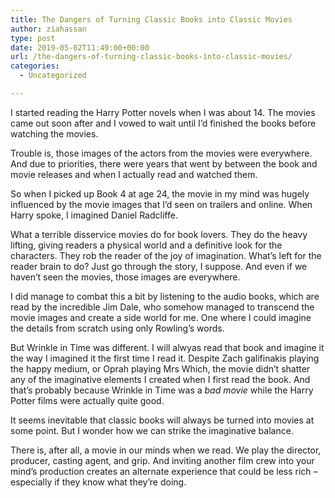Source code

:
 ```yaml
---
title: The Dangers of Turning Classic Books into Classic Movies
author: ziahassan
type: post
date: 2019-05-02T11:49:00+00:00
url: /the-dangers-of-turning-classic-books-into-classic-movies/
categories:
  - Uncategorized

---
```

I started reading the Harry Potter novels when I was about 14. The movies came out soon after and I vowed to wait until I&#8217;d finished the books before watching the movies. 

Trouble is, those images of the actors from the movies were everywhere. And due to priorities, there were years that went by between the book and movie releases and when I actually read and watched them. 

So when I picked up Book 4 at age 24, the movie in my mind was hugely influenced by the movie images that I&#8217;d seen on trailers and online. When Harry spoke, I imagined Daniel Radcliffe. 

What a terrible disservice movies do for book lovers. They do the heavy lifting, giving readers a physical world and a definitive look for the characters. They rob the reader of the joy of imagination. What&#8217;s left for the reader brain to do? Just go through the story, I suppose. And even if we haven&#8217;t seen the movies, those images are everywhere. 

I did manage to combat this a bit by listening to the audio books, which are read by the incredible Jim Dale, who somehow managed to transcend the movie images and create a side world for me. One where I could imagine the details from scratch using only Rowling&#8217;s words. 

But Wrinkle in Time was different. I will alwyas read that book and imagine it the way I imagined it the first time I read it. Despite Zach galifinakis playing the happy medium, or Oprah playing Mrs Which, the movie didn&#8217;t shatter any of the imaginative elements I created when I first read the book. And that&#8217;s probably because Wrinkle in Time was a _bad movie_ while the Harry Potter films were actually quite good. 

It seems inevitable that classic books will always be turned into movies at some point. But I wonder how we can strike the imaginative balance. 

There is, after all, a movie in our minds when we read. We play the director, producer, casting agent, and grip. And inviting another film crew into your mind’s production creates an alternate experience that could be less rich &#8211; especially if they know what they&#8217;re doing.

### TASK STATEMENT
If the word "actually" appears in a line above, copy that line.

### RESPONSE TO THIS EXERCISE
Trouble is, those images of the actors from the movies were everywhere. And due to priorities, there were years that went by between the book and movie releases and when I actually read and watched them. 
But Wrinkle in Time was different. I will alwyas read that book and imagine it the way I imagined it the first time I read it. Despite Zach galifinakis playing the happy medium, or Oprah playing Mrs Which, the movie didn&#8217;t shatter any of the imaginative elements I created when I first read the book. And that&#8217;s probably because Wrinkle in Time was a _bad movie_ while the Harry Potter films were actually quite good. 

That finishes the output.